Et c'est le printemps et le soleil. Et ça se voit sur mes élèves, à qui j'apporte des fleurs quand j'en trouve sur les chemins. Qui disent qu'elles sont moches, et qui les serrent très fort dans leurs mains. J'en ai un qui m'en cueille dans la cour en ce moment, et j'ai toujours des gobelets d'eau et des couleurs dedans. Les filles parlent d'amour et me posent des questions. C'est quoi, c'est difficile, on sait comment? Ça fait quoi d'être avec quelqu'un qu'on aime, il te manque manque manque et quand tu le vois, il ne te manque plus? On sait comment qu'on est amoureuse, ça fait quoi comme sensations? Alors j'essaie d'expliquer avec mes mots, pour ne pas que ça sonne trop faux. Être amoureux c'est quand l'autre t'écoute vraiment et ne parle pas que de soi. C'est quand tu peux te reposer sur l'autre quand tu es fatigué, et que ce n'est pas juste lui qui s'écroule sans arrêt sur toi.
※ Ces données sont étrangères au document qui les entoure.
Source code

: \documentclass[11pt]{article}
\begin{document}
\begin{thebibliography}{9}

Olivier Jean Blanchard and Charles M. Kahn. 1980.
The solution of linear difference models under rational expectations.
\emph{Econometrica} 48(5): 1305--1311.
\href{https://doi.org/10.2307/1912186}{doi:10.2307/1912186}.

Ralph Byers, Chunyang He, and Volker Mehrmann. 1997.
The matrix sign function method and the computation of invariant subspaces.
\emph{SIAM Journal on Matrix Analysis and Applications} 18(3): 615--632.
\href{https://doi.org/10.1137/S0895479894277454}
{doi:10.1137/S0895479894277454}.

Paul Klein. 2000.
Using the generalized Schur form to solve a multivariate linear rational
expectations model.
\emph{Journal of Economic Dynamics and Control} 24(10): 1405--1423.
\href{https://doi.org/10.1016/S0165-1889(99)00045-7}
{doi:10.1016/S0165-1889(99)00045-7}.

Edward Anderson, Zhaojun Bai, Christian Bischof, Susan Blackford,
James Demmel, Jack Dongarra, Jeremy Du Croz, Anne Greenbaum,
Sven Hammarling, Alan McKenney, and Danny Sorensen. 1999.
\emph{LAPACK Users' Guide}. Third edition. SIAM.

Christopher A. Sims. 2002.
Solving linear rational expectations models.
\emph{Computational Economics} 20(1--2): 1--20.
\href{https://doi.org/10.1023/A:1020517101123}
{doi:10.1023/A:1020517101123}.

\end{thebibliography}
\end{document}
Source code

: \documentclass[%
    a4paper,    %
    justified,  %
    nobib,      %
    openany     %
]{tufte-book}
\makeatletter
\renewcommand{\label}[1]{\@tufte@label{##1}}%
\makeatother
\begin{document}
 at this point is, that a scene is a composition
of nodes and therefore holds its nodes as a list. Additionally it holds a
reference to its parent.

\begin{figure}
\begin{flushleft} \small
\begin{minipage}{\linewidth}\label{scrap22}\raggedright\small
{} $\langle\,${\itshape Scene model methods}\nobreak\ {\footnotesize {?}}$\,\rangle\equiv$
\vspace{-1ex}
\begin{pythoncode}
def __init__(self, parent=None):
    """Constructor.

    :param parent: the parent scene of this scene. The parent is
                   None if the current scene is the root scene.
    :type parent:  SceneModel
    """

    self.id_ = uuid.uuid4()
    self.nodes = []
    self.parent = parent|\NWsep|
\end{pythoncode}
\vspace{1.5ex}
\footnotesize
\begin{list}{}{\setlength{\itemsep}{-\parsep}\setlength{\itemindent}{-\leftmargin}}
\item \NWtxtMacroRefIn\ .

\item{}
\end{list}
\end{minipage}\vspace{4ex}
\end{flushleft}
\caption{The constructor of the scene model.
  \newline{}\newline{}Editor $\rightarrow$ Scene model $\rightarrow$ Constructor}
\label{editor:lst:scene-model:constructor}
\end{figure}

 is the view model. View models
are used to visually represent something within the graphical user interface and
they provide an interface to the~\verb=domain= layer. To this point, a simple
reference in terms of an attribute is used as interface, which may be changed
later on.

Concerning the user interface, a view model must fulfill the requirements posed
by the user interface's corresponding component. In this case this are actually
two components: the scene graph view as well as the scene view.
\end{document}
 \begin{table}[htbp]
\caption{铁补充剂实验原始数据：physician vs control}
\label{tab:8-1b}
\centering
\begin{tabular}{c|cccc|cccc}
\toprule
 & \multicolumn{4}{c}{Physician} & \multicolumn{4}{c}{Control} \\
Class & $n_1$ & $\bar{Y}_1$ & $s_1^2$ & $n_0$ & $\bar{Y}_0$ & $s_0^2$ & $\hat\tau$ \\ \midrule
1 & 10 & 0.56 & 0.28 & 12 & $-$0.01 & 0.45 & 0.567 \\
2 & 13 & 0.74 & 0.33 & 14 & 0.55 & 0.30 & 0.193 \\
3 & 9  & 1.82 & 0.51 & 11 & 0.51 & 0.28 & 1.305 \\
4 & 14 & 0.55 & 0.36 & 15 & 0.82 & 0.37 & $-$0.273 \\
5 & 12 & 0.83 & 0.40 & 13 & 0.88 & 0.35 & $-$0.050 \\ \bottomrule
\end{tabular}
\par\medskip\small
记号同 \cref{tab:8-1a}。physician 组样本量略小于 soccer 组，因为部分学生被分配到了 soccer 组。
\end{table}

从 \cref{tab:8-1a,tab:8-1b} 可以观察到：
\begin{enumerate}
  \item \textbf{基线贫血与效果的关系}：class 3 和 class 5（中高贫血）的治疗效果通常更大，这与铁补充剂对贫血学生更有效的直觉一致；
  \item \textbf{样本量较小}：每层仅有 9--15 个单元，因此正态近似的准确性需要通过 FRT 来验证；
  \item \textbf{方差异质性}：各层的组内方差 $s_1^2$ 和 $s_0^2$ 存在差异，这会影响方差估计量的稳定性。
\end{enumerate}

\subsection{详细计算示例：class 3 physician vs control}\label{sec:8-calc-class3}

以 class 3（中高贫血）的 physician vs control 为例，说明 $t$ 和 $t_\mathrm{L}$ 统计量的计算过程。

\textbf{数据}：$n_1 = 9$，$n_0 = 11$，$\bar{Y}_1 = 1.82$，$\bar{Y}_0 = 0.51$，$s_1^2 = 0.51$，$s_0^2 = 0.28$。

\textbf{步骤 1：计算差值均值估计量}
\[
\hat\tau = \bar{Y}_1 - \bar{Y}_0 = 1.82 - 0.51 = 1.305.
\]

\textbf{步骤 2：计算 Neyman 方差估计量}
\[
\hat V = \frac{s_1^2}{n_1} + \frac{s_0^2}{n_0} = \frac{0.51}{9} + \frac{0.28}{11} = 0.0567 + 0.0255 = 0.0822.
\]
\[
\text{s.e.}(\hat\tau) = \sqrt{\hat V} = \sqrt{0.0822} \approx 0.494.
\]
Et je ne sais pas ce qu'il se passe, la nuit. Quand je crois que tout va bien, quand je gère tout ce qui me tient dehors. Je ferme les yeux, et les cauchemars m'aggripent dès que je m'endors. Une pièce avec des larges fenêtres, qui ressemblait très fort à l'aeroport. Lui en face, et moi qui hurlait. Qui criait tout ce que je n'avais pas dit, il y a deux ans. Comme si ça comptait, comme si c'était important. Comme si dans ma tête, dans ma nouvelle vie où je m'épanouie, il fallait sans arrêt me le rappeler. La douleur, la souffrance, tout ce qui brûle et qui devrait être enterré. Les autres ont tellement de chance d'avoir des ruptures sur lesquelles s'appuyer. Une relation, un début, un milieu, une fin. Moi c'était plus compliqué, moi c'était l'absence, l'absence et le néant englués.
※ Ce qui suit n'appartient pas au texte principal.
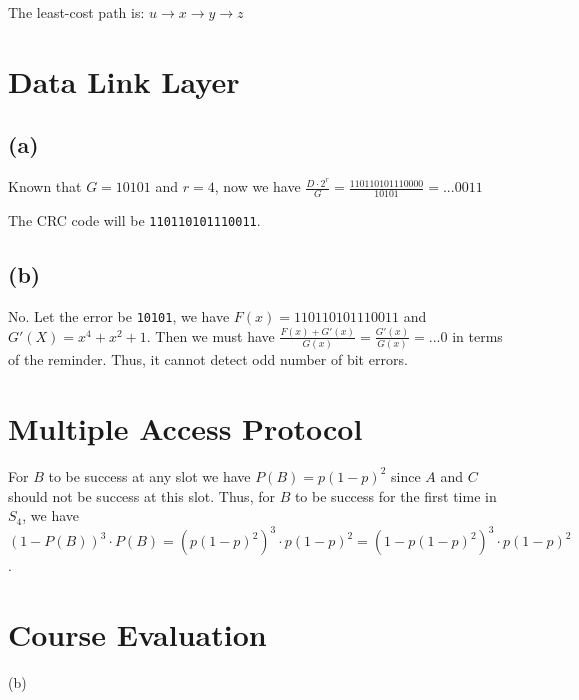 \documentclass[12pt]{article}
\newcommand{\ilc}{\texttt}
\begin{document}
The least-cost path is: $u \rightarrow x  \rightarrow y  \rightarrow z $


\section{Data Link Layer}

\subsection{(a)}

Known that $G = 10101$ and $r = 4$, now we have $\frac{D \cdot 2^r}{G} = \frac{110110101110000}{10101} = ... 0011$

\noindent The CRC code will be \ilc{110110101110011}.

\subsection{(b)}
No. Let the error be \ilc{10101}, we have $F(x) = 110110101110011$ and $G'(X) = x^4+x^2+1$. Then we must have $\frac{F(x)+G'(x)}{G(x)} = \frac{G'(x)}{G(x)} = ... 0$ in terms of the reminder. Thus, it cannot detect odd number of bit errors.

\section{Multiple Access Protocol}

For $B$ to be success at any slot we have $P(B) = p(1-p)^2$ since $A$ and $C$ should not be success at this slot.
Thus, for $B$ to be success for the first time in $S_4$, we have $(1-P(B))^3 \cdot P(B) = (p(1-p)^2)^3 \cdot p(1-p)^2 = (1-p(1-p)^2)^3 \cdot p(1-p)^2$.


\section{Course Evaluation}

(b)
\end{document}
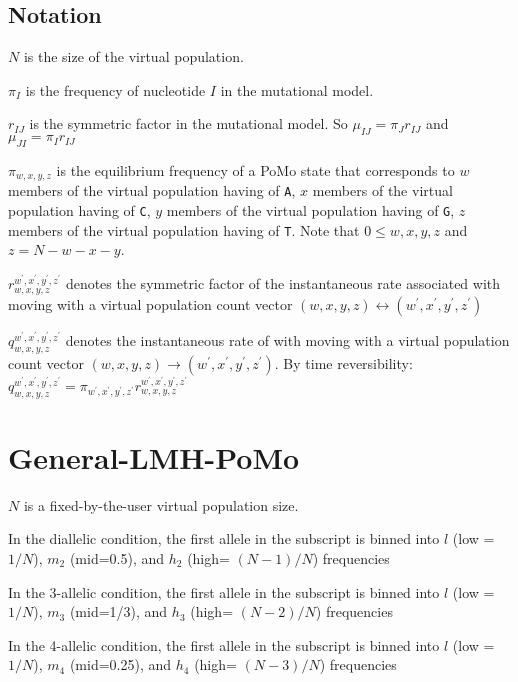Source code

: \documentclass{llncs}
\begin{document}
\subsection*{Notation}
\begin{compactenum}
    \item $N$ is the size of the virtual population.
    \item $\pi_I$ is the frequency of nucleotide $I$ in the mutational model.
    \item $r_{IJ}$ is the symmetric factor in the mutational model. So $\mu_{IJ} = \pi_J r_{IJ}$ and $\mu_{JI} = \pi_I r_{IJ}$
    \item $\pi_{w,x,y,z}$ is the equilibrium frequency of a PoMo state that corresponds to
        $w$ members of the virtual population having of \texttt{A}, 
        $x$ members of the virtual population having of \texttt{C},
        $y$ members of the virtual population having of \texttt{G}, 
        $z$ members of the virtual population having of \texttt{T}. Note that $0\leq w, x, y, z$ and
        $z = N- w- x-y$.
    \item $r_{w,x,y,z}^{w^\prime,x^\prime,y^\prime,z^\prime}$ denotes the symmetric factor of the instantaneous rate associated with moving with a virtual population count vector $(w,x,y,z)\leftrightarrow\left({w^\prime,x^\prime,y^\prime,z^\prime}\right)$
    \item $q_{w,x,y,z}^{w^\prime, x^\prime, y^\prime, z^\prime}$ denotes the
    instantaneous rate of with moving with a virtual population count vector $(w,x,y,z)\rightarrow\left({w^\prime,x^\prime,y^\prime,z^\prime}\right)$.
    By time reversibility:
    $q_{w,x,y,z}^{w^\prime, x^\prime, y^\prime, z^\prime} = \pi_{w^\prime, x^\prime, y^\prime, z^\prime} r_{w,x,y,z}^{w^\prime,x^\prime,y^\prime,z^\prime}$
\end{compactenum}

\section*{General-LMH-PoMo}
\begin{compactenum}
    \item $N$ is a fixed-by-the-user virtual population size.
    \item In the diallelic condition, the first allele in the subscript is binned into $l$ (low = $1/N$), $m_2$ (mid=0.5), and $h_2$ (high= $(N-1)/N$) frequencies
    \item In the 3-allelic condition, the first allele in the subscript is binned into $l$ (low = $1/N$), $m_3$ (mid=1/3), and $h_3$ (high= $(N-2)/N$) frequencies
    \item In the 4-allelic condition, the first allele in the subscript is binned into $l$ (low = $1/N$), $m_4$ (mid=0.25), and $h_4$ (high= $(N-3)/N$) frequencies
\end{compactenum}
\end{document}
Alors dans ce nouveau cauchemar, dans ce nouveau rêve aux sons de couteaux aiguisés que je m'étais fabriqué. Je hurlais, et puis je pleurais. Remplie du moi d'avant, remplie de moi de maintenant. "Dis moi adieu, on ne va jamais se revoir, il faut que tu me dises au revoir". Et je criais, et je criais sans pouvoir m'arrêter. Cette fille que j'étais dans le passé, mais qui savait la suite de ce qui allait se passer. Qu'il n'y aurait plus jamais de nous, et jamais d'au revoir comme il faut entre gens qui étaient supposés s'aimer. Qu'il allait me falloir tout le courage du monde, et même ça, ça ne serait pas assez. Lutter, disparaître, se noyer. Se raccrocher à des corps en rejetant les sentiments. Les peut être, les bourgeons des émotions que les autres ressentaient pour moi qui attendait une fin qui n'arriverait jamais. Et dans ce cauchemar, je pleurais des larmes que je ne savais pas que j'avais encore. Un chagrin que je pensais enterré, un chagrin que je pensais mort. Mais la vie, tu sais, la vie c'est parfois avoir tort.
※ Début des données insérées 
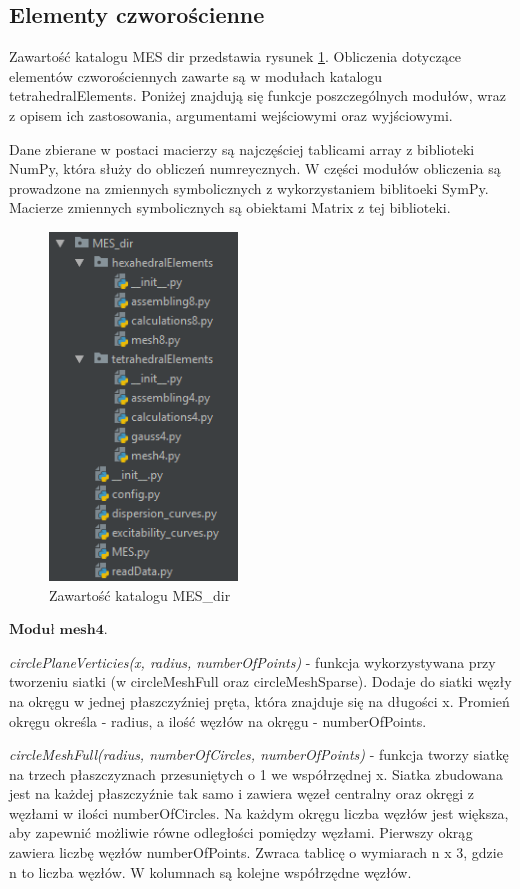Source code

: 
\subsection{Elementy czworościenne}
\label{cha:elementy czworościenne}

Zawartość katalogu MES dir przedstawia rysunek \ref{fig:okno_projektu_MES}. Obliczenia dotyczące elementów czworościennych zawarte są w modułach katalogu tetrahedralElements. Poniżej znajdują się funkcje poszczególnych modułów, wraz z opisem ich zastosowania, argumentami wejściowymi oraz wyjściowymi.

Dane zbierane w postaci macierzy są najczęściej tablicami array z biblioteki NumPy, która służy do obliczeń numreycznych. W części modułów obliczenia są prowadzone na zmiennych symbolicznych z wykorzystaniem biblitoeki SymPy. Macierze zmiennych symbolicznych są obiektami Matrix z tej biblioteki.

\begin{figure}[h]
\centering
\includegraphics[width=5cm]{Zdjecia/5/okno_projektu_MES}
\caption{Zawartość katalogu MES\_dir}
\label{fig:okno_projektu_MES}
\end{figure}

\vspace {3mm}
 \( \textbf{Moduł mesh4} \).

\vspace {3mm}
\textit{circlePlaneVerticies(x, radius, numberOfPoints)} - funkcja wykorzystywana przy tworzeniu siatki (w circleMeshFull oraz circleMeshSparse). Dodaje do siatki węzły na okręgu w jednej płaszczyźniej pręta, która znajduje się na długości x. Promień okręgu określa - radius, a ilość węzłów na okręgu - numberOfPoints.

\vspace {3mm}
\textit{circleMeshFull(radius, numberOfCircles, numberOfPoints)} - funkcja tworzy siatkę na trzech płaszczyznach przesuniętych o 1 we współrzędnej x. Siatka zbudowana jest na każdej płaszczyźnie tak samo i zawiera węzeł centralny oraz okręgi z węzłami w ilości numberOfCircles. Na każdym okręgu liczba węzłów jest większa, aby zapewnić możliwie równe odległości pomiędzy węzłami. Pierwszy okrąg zawiera liczbę węzłów numberOfPoints. Zwraca tablicę o wymiarach n x 3, gdzie n to liczba węzłów. W kolumnach są kolejne współrzędne węzłów.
Et en me réveillant, le souffle hésitant, je ne pleurais pas. Par contre, mon dos complètement bloqué, et je ne pouvais pas me lever. Et ça fait des jours que je m'accroche à tous les meubles pour pouvoir avancer. Parce que mon corps aime somatiser. Parce que je suis toujours la plus belle illustration de tout ce qui peut me traverser. Alors je crie en voulant m'assoir, je me mords les lèvres en me relevant. J'hésite à envoyer des messages pour demander de l'aide, et j'efface tout avant d'appuyer sur envoyer. Je n'ai pas besoin d'aide, j'ai juste besoin d'être encore plus forte que je le pensais. Je cogne les murs, je m'aggripe à toutes les poignées. J'insulte, je jure, je mélange les deux langues que je parle pour pouvoir être encore plus grossière. Je refuse de me tenir voûtée, je me mords la langue et je me redresse à chaque fois. Plus jamais la tête baissée, plus jamais par terre à ramper. Plus jamais cette moi qui je rêve encore, et qui a heureusement fini d'exister. Plus jamais.

9 mai 2016

Ils sourient et ils soupirent. Et ils rient.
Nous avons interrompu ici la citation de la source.